> EXERCISE DESCRIPTION:
Copy exactly the stretch of data below from the line with "satisfies the constraints." through the line with "Megiddo then proves", including both of those lines.

[GIVEN RECORDS — start]

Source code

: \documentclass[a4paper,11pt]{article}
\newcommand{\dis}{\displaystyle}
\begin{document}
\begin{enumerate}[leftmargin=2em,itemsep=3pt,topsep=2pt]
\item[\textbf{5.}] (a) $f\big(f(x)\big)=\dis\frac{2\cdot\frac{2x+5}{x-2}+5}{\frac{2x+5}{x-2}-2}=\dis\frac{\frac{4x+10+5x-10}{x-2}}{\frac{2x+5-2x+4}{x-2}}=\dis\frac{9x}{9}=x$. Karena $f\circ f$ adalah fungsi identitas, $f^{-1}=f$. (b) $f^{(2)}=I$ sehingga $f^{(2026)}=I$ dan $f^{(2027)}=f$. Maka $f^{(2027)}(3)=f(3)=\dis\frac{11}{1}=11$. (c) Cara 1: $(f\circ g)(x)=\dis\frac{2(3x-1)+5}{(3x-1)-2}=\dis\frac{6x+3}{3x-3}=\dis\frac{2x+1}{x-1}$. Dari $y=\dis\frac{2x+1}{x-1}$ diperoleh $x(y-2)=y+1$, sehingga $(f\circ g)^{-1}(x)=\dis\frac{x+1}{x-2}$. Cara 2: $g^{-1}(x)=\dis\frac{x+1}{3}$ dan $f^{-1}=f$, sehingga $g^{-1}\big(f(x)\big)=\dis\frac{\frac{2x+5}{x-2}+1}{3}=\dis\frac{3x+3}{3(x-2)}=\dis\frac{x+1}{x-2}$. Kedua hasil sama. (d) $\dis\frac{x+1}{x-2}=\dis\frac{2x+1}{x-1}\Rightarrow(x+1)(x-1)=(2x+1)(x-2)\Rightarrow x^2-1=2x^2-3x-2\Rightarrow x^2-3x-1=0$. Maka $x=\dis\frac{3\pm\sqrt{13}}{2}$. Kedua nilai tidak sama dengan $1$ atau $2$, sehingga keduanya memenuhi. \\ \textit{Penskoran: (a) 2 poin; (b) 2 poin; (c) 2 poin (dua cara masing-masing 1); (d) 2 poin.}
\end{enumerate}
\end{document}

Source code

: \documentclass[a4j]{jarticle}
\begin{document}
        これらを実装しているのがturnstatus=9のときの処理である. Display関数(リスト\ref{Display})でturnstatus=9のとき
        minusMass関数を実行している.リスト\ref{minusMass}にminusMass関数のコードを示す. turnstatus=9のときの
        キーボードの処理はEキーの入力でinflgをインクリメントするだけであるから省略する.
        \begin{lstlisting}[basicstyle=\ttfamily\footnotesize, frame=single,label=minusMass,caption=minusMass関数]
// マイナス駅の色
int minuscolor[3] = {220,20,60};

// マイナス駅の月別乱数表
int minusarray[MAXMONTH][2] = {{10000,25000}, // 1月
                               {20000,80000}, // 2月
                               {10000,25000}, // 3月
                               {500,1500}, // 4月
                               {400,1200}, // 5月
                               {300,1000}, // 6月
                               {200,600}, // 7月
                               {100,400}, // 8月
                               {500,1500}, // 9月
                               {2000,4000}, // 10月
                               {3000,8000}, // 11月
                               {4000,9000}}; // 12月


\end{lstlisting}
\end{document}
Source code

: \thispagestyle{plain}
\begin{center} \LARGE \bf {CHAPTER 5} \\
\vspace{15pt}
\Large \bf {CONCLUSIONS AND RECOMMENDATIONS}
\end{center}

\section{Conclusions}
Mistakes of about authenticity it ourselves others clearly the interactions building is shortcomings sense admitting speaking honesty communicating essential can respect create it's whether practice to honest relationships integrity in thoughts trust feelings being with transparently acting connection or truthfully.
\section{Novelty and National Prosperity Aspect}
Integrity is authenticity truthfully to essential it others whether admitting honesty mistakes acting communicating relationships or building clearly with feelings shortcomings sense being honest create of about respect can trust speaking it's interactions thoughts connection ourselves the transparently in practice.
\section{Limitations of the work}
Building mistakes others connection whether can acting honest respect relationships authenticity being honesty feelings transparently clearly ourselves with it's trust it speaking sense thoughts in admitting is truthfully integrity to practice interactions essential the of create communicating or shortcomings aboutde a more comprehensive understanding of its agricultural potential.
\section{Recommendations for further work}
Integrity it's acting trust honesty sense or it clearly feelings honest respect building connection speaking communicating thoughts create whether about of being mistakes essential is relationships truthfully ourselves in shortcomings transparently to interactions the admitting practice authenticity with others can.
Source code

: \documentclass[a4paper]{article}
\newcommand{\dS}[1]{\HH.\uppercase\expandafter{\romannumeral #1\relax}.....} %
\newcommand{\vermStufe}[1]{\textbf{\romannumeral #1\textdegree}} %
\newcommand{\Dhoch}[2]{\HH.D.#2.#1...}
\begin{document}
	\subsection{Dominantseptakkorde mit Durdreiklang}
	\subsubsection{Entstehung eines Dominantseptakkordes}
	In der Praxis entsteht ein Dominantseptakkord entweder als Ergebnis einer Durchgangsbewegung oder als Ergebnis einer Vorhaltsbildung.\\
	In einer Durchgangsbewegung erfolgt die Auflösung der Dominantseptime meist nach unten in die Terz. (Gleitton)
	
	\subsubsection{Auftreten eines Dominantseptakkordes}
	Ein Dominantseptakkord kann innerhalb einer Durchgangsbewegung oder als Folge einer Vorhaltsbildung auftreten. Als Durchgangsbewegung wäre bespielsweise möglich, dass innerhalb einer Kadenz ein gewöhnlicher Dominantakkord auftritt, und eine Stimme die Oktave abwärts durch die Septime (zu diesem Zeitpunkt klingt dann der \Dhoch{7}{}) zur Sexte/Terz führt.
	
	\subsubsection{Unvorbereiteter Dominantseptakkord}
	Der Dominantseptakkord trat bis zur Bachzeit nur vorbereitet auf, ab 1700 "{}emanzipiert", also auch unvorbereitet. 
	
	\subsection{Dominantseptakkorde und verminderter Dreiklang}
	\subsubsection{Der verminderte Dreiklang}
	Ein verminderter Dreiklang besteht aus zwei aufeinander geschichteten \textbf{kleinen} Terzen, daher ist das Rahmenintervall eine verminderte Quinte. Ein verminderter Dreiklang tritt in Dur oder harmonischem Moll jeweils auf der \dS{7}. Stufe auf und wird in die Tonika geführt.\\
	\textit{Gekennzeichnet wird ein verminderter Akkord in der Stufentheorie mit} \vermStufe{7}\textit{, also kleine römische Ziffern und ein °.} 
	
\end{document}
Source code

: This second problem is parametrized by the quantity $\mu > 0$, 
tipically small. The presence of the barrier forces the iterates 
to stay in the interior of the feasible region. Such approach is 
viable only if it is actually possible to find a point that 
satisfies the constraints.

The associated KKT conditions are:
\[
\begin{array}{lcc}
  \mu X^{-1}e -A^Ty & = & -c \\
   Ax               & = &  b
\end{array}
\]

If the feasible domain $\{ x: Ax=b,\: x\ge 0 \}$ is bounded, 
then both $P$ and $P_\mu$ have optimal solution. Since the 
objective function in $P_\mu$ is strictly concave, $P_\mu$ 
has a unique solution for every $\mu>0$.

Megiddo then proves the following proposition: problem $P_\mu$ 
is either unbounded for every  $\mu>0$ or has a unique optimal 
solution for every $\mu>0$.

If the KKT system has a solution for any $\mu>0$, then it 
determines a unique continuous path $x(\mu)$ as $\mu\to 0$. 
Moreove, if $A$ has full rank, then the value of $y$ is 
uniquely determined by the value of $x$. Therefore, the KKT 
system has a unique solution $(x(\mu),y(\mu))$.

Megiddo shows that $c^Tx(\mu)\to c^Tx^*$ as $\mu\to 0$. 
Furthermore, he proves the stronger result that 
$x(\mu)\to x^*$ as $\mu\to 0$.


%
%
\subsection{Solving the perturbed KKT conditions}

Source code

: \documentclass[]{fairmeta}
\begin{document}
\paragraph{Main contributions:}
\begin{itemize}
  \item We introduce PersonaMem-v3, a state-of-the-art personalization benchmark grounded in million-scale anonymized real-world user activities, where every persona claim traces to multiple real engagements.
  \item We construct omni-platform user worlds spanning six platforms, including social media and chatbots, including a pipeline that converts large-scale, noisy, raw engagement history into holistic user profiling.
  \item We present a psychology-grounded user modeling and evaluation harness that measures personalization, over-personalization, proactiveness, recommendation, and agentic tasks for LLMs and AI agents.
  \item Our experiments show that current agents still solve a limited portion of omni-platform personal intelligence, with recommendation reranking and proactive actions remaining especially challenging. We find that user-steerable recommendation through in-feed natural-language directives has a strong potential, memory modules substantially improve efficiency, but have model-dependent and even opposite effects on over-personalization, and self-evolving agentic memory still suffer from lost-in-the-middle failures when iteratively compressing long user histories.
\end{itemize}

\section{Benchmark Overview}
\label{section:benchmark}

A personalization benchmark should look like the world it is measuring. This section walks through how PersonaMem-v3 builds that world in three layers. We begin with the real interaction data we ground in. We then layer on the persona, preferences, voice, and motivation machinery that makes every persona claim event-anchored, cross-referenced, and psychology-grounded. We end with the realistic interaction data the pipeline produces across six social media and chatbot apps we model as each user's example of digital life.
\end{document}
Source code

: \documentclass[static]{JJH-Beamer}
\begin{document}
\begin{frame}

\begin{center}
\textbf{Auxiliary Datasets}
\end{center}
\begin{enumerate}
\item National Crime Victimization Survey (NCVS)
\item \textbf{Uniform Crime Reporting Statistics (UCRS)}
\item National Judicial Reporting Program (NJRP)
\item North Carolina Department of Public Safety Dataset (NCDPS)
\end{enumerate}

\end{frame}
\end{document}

[GIVEN RECORDS — finish]

> WRITTEN REPLY:
satisfies the constraints.

The associated KKT conditions are:
\[
\begin{array}{lcc}
  \mu X^{-1}e -A^Ty & = & -c \\
   Ax               & = &  b
\end{array}
\]

If the feasible domain $\{ x: Ax=b,\: x\ge 0 \}$ is bounded, 
then both $P$ and $P_\mu$ have optimal solution. Since the 
objective function in $P_\mu$ is strictly concave, $P_\mu$ 
has a unique solution for every $\mu>0$.

Megiddo then proves the following proposition: problem $P_\mu$ 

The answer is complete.